The jurors asked for clarification on the issue of joint venture, the legal concept that holds a person can be convicted of murder if they agree to participate in the crime, even if they do not pull the trigger.
Speaking from the bench, Locke told jurors that joint venture means a person has “knowing participation with another or others to commit a crime and sharing the mental state’’ and that the person must be an active participant in some way.
Mere knowledge is not sufficient. “There must be some involvement,” Locke said.
Jurors also raised some concerns about inconsistencies in the legal standard they must apply when reaching a verdict on charges of armed robbery, armed home invasion, and aggravated assault with a dangerous weapon. Moore also faces those charges.
Locke told jurors that prosecutors must prove beyond a reasonable doubt that Moore worked in concert with another person whom Moore knew was armed with a firearm in order for him to be convicted of those charges.
At the same time, Locke told jurors, prosecutors must prove Moore himself was armed before they can convict him of illegal possession of a firearm.
The judge also told jurors he was confused by the wording of one of their questions and asked them to rewrite it. At that point, the jurors asked to be released for the day.

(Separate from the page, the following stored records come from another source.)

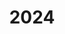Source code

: ---
title: '2024'
excerpt: ''
deprecated: false
hidden: false
metadata:
  title: ''
  description: ''
  robots: index
next:
  description: ''
---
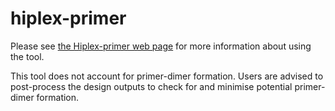 hiplex-primer
=============

Please see [the Hiplex-primer web page](http://bjpop.github.io/hiplex-primer/) for more information about using the tool.

This tool does not account for primer-dimer formation. Users are advised to post-process the design outputs to check for and minimise potential primer-dimer formation.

Moore has pleaded not guilty to all charges, and defense lawyer John Amabile has told jurors that his client is wrongly accused. The jury in his first trial acquitted Moore’s co-defendant, Edward Washington, but could not reach a unanimous verdict on the charges against Moore.
Moore is accused of killing 21-year-old Simba Martin; Martin’s girlfriend, Eyanna Flonory, 21; her 2-year-old son, Amanihotep Smith; and Levaughn Washum-Garrison, 22, Martin’s friend, who had slept on a couch at Martin’s Sutton Street house on Sept. 28, 2010.
A fifth man, Marcus Hurd, was shot in the head but survived. It was one of the most horrific slaying cases in the city in decades.
On Monday, Locke removed a juror after learning that he had done some research on ballistics on his own and then tried to share it with the 11 other jurors.
With an alternate taking the discharged juror’s place, the new panel deliberated for about four hours Monday after the new juror was added. The jury returned to its deliberations around 9:30 a.m. today and sent questions to Locke around 2:34 p.m. today.
Jurors in the trial were chosen from Worcester County residents. They travel into Boston each day on a bus provided by the court system. The request for Worcester County jurors came from the defense, which feared that Moore could not be tried fairly by jurors drawn from Suffolk County because of the heavy news coverage of Moore’s first trial.